INFORMATION Block Start

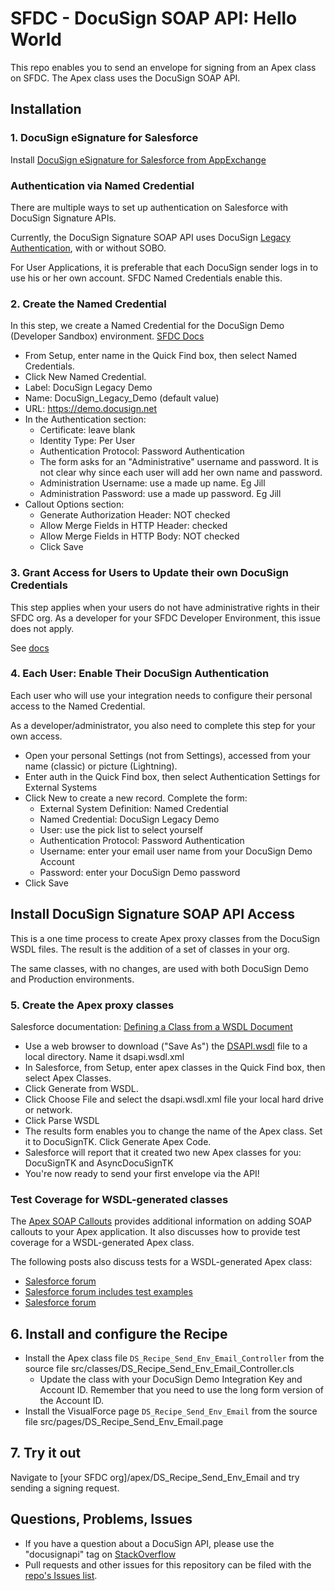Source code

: # SFDC - DocuSign SOAP API: Hello World
This repo enables you to send an envelope for signing from an Apex class on SFDC. 
The Apex class uses the DocuSign SOAP API.

## Installation 

### 1. DocuSign eSignature for Salesforce
Install [DocuSign eSignature for Salesforce from AppExchange](https://appexchange.salesforce.com/listingDetail?listingId=a0N30000001taX4EAI) 

### Authentication via Named Credential
There are multiple ways to set up authentication on Salesforce with DocuSign Signature APIs.

Currently, the DocuSign Signature SOAP API uses DocuSign [Legacy Authentication](https://docs.docusign.com/esign/guide/authentication/legacy_auth.html), with or without SOBO.

For User Applications, it is preferable that each DocuSign sender logs in to use his or her own account. SFDC Named Credentials enable this.
 
### 2. Create the Named Credential
In this step, we create a Named Credential for the DocuSign Demo (Developer Sandbox) environment.
[SFDC Docs](http://help.salesforce.com/apex/HTViewHelpDoc?id=named_credentials_define.htm&language=en_US)

* From Setup, enter name in the Quick Find box, then select Named Credentials.
* Click New Named Credential.
* Label: DocuSign Legacy Demo
* Name: DocuSign_Legacy_Demo (default value)
* URL: https://demo.docusign.net
* In the Authentication section:
  * Certificate: leave blank
  * Identity Type: Per User
  * Authentication Protocol: Password Authentication
  * The form asks for an "Administrative" username and password. It is not clear why since each user will add her own name and password.
  * Administration Username: use a made up name. Eg Jill
  * Administration Password: use a made up password. Eg Jill  
* Callout Options section:
  * Generate Authorization Header: NOT checked
  * Allow Merge Fields in HTTP Header: checked
  * Allow Merge Fields in HTTP Body: NOT checked
  * Click Save

### 3. Grant Access for Users to Update their own DocuSign Credentials
This step applies when your users do not have administrative rights in their SFDC org. As a developer for your
SFDC Developer Environment, this issue does not apply.

See [docs](https://help.salesforce.com/HTViewHelpDoc?id=named_credentials_permsets_profiles.htm&language=en_US)

### 4. Each User: Enable Their DocuSign Authentication
Each user who will use your integration needs to configure their personal access to the Named Credential.

As a developer/administrator, you also need to complete this step for your own access.

* Open your personal Settings (not from Settings), accessed from your name (classic) or picture (Lightning).
* Enter auth in the Quick Find box, then select Authentication Settings for External Systems
* Click New to create a new record. Complete the form:
  * External System Definition: Named Credential
  * Named Credential: DocuSign Legacy Demo
  * User: use the pick list to select yourself
  * Authentication Protocol: Password Authentication
  * Username: enter your email user name from your DocuSign Demo Account 
  * Password: enter your DocuSign Demo password
* Click Save
 
## Install DocuSign Signature SOAP API Access
This is a one time process to create Apex proxy classes from the DocuSign WSDL files.
The result is the addition of a set of classes in your org. 

The same classes, with no changes, are used with both DocuSign Demo and Production environments.

### 5. Create the Apex proxy classes

Salesforce documentation: [Defining a Class from a WSDL Document](https://developer.salesforce.com/docs/atlas.en-us.apexcode.meta/apexcode/apex_callouts_wsdl2apex.htm)

* Use a web browser to download ("Save As") the [DSAPI.wsdl](https://www.docusign.net/api/3.0/schema/dsapi.wsdl) 
  file to a local directory. Name it dsapi.wsdl.xml
* In Salesforce, from Setup, enter apex classes in the Quick Find box, then select Apex Classes.
* Click Generate from WSDL.
* Click Choose File and select the dsapi.wsdl.xml file your local hard drive or network.
* Click Parse WSDL
* The results form enables you to change the name of the Apex class. Set it to DocuSignTK. Click Generate Apex Code.
* Salesforce will report that it created two new Apex classes for you: DocuSignTK and AsyncDocuSignTK
* You're now ready to send your first envelope via the API!

### Test Coverage for WSDL-generated classes

The [Apex SOAP Callouts](https://trailhead.salesforce.com/en/apex_integration_services/apex_integration_soap_callouts) provides additional information on adding SOAP callouts to your Apex application. It also discusses how to provide test coverage for a WSDL-generated Apex class. 

The following posts also discuss tests for a WSDL-generated Apex class:

* [Salesforce forum](https://developer.salesforce.com/forums/?id=906F000000090e4IAA)
* [Salesforce forum includes test examples](https://developer.salesforce.com/forums/?id=906F0000000MIwfIAG)
* [Salesforce forum](https://developer.salesforce.com/forums/?id=906F000000090QGIAY)

## 6. Install and configure the Recipe

* Install the Apex class file `DS_Recipe_Send_Env_Email_Controller` from the source file src/classes/DS_Recipe_Send_Env_Email_Controller.cls
  * Update the class with your DocuSign Demo Integration Key and Account ID.
    Remember that you need to use the long form version of the Account ID.
* Install the VisualForce page `DS_Recipe_Send_Env_Email` from the source file src/pages/DS_Recipe_Send_Env_Email.page

## 7. Try it out
Navigate to \[your SFDC org\]/apex/DS_Recipe_Send_Env_Email and try sending a signing request.

## Questions, Problems, Issues
* If you have a question about a DocuSign API, please use the "docusignapi" tag on [StackOverflow](http://www.stackoverflow.com)
* Pull requests and other issues for this repository can be filed with the [repo's Issues list](https://github.com/docusign/sfdc-recipe-hello-world/issues).

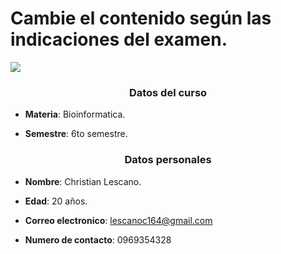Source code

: # Cambie el contenido según las indicaciones del examen.
<img src="https://upload.wikimedia.org/wikipedia/commons/thumb/8/82/Gnu-bash-logo.svg/2560px-Gnu-bash-logo.svg.png">
<h3 align="center">Datos del curso</h3>
 
- **Materia**: Bioinformatica.

- **Semestre**: 6to semestre.

<h3 align="center">Datos personales</h3>

- **Nombre**: Christian Lescano.  

- **Edad**: 20 años.

- **Correo electronico**: lescanoc164@gmail.com

- **Numero de contacto**: 0969354328

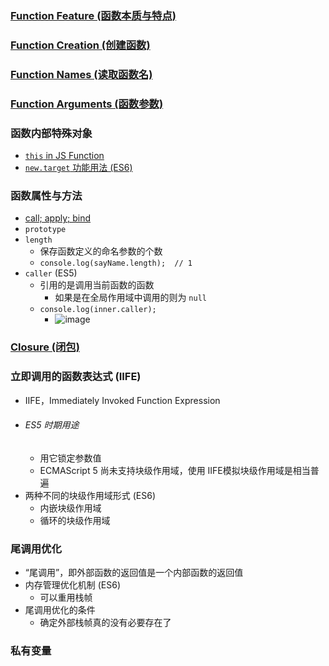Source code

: 
### [Function Feature (函数本质与特点)](Function%20Feature%20(函数本质与特点).md)
### [Function Creation (创建函数)](Function%20Creation%20(创建函数).md)
### [Function Names (读取函数名)](Function%20Names%20(读取函数名).md)
### [Function Arguments (函数参数)](Function%20Arguments%20(函数参数).md)

### 函数内部特殊对象
* [`this` in JS Function](`this`%20in%20JS%20Function.md)
* [`new.target` 功能用法 (ES6)](`new.target`%20功能用法%20(ES6).md)

### 函数属性与方法
* [call; apply; bind](call;%20apply;%20bind.md)
* `prototype`
* `length`
	* 保存函数定义的命名参数的个数
	* `console.log(sayName.length);  // 1`
* `caller` (ES5)
	* 引用的是调用当前函数的函数
		* 如果是在全局作用域中调用的则为 `null`
	* `console.log(inner.caller);`
		* ![image](0abc5bc2d093e03182bbcfdb1ab7ca89.png)

### [Closure (闭包)](Closure%20(闭包).md)

### 立即调用的函数表达式 (IIFE)
* IIFE，Immediately Invoked Function Expression
* ###### ES5 时期用途
	* 用它锁定参数值
	* ECMAScript 5 尚未支持块级作用域，使用 IIFE模拟块级作用域是相当普遍
* 两种不同的块级作用域形式 (ES6)
	* 内嵌块级作用域
	* 循环的块级作用域

### 尾调用优化
* “尾调用”，即外部函数的返回值是一个内部函数的返回值
* 内存管理优化机制 (ES6)
	* 可以重用栈帧
* 尾调用优化的条件
	* 确定外部栈帧真的没有必要存在了

### 私有变量




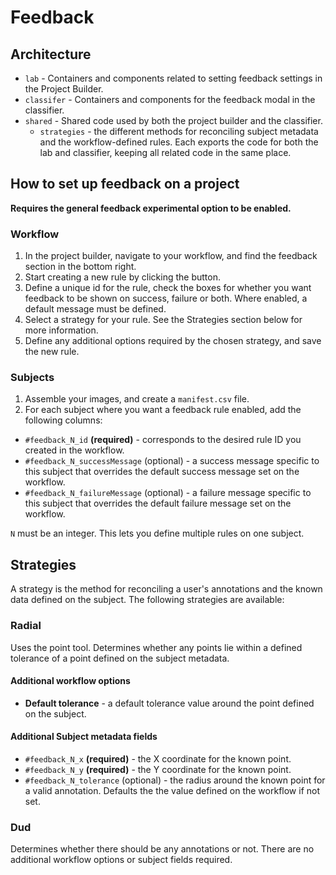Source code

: # Feedback

## Architecture

- `lab` - Containers and components related to setting feedback settings in the Project Builder.
- `classifer` - Containers and components for the feedback modal in the classifier.
- `shared` - Shared code used by both the project builder and the classifier.
  - `strategies` - the different methods for reconciling subject metadata and the workflow-defined rules. Each exports the code for both the lab and classifier, keeping all related code in the same place.

## How to set up feedback on a project

**Requires the general feedback experimental option to be enabled.**

### Workflow

1. In the project builder, navigate to your workflow, and find the feedback section in the bottom right.
1. Start creating a new rule by clicking the button.
1. Define a unique id for the rule, check the boxes for whether you want feedback to be shown on success, failure or both. Where enabled, a default message must be defined.
1. Select a strategy for your rule. See the Strategies section below for more information.
1. Define any additional options required by the chosen strategy, and save the new rule.

### Subjects

1. Assemble your images, and create a `manifest.csv` file.
1. For each subject where you want a feedback rule enabled, add the following columns:

  - `#feedback_N_id` **(required)** - corresponds to the desired rule ID you created in the workflow.
  - `#feedback_N_successMessage` (optional) - a success message specific to this subject that overrides the default success message set on the workflow.
  - `#feedback_N_failureMessage` (optional) - a failure message specific to this subject that overrides the default failure message set on the workflow.

  `N` must be an integer. This lets you define multiple rules on one subject.

## Strategies

A strategy is the method for reconciling a user's annotations and the known data defined on the subject. The following strategies are available:

### Radial

Uses the point tool. Determines whether any points lie within a defined tolerance of a point defined on the subject metadata.

#### Additional workflow options

- **Default tolerance** - a default tolerance value around the point defined on the subject.

#### Additional Subject metadata fields

- `#feedback_N_x` **(required)** - the X coordinate for the known point.
- `#feedback_N_y` **(required)** - the Y coordinate for the known point.
- `#feedback_N_tolerance` (optional) - the radius around the known point for a valid annotation. Defaults the the value defined on the workflow if not set.

### Dud

Determines whether there should be any annotations or not. There are no additional workflow options or subject fields required.
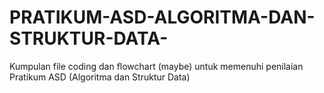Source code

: # PRATIKUM-ASD-ALGORITMA-DAN-STRUKTUR-DATA-
Kumpulan file coding dan flowchart (maybe) untuk memenuhi penilaian Pratikum ASD (Algoritma dan Struktur Data)
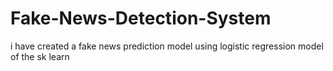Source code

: # Fake-News-Detection-System
i have created a fake news prediction model  using logistic regression model of the sk learn
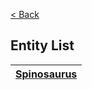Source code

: [< Back](https://github.com/YonToNi/Dino-Game/blob/main/README.md) 
## Entity List
| [Spinosaurus](github.com) |
|---|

INFORMATION Block End

**YOUR OBJECTIVE**
Working from the data above, extract solely the lines from the one containing "password. Eg Jill" through the one containing "Click Parse WSDL", exactly as they appear, both included.

**RESPONSE TO THE EXERCISE**
  * Administration Password: use a made up password. Eg Jill  
* Callout Options section:
  * Generate Authorization Header: NOT checked
  * Allow Merge Fields in HTTP Header: checked
  * Allow Merge Fields in HTTP Body: NOT checked
  * Click Save

### 3. Grant Access for Users to Update their own DocuSign Credentials
This step applies when your users do not have administrative rights in their SFDC org. As a developer for your
SFDC Developer Environment, this issue does not apply.

See [docs](https://help.salesforce.com/HTViewHelpDoc?id=named_credentials_permsets_profiles.htm&language=en_US)

### 4. Each User: Enable Their DocuSign Authentication
Each user who will use your integration needs to configure their personal access to the Named Credential.

As a developer/administrator, you also need to complete this step for your own access.

* Open your personal Settings (not from Settings), accessed from your name (classic) or picture (Lightning).
* Enter auth in the Quick Find box, then select Authentication Settings for External Systems
* Click New to create a new record. Complete the form:
  * External System Definition: Named Credential
  * Named Credential: DocuSign Legacy Demo
  * User: use the pick list to select yourself
  * Authentication Protocol: Password Authentication
  * Username: enter your email user name from your DocuSign Demo Account 
  * Password: enter your DocuSign Demo password
* Click Save
 
## Install DocuSign Signature SOAP API Access
This is a one time process to create Apex proxy classes from the DocuSign WSDL files.
The result is the addition of a set of classes in your org. 

The same classes, with no changes, are used with both DocuSign Demo and Production environments.

### 5. Create the Apex proxy classes

Salesforce documentation: [Defining a Class from a WSDL Document](https://developer.salesforce.com/docs/atlas.en-us.apexcode.meta/apexcode/apex_callouts_wsdl2apex.htm)

* Use a web browser to download ("Save As") the [DSAPI.wsdl](https://www.docusign.net/api/3.0/schema/dsapi.wsdl) 
  file to a local directory. Name it dsapi.wsdl.xml
* In Salesforce, from Setup, enter apex classes in the Quick Find box, then select Apex Classes.
* Click Generate from WSDL.
* Click Choose File and select the dsapi.wsdl.xml file your local hard drive or network.
* Click Parse WSDL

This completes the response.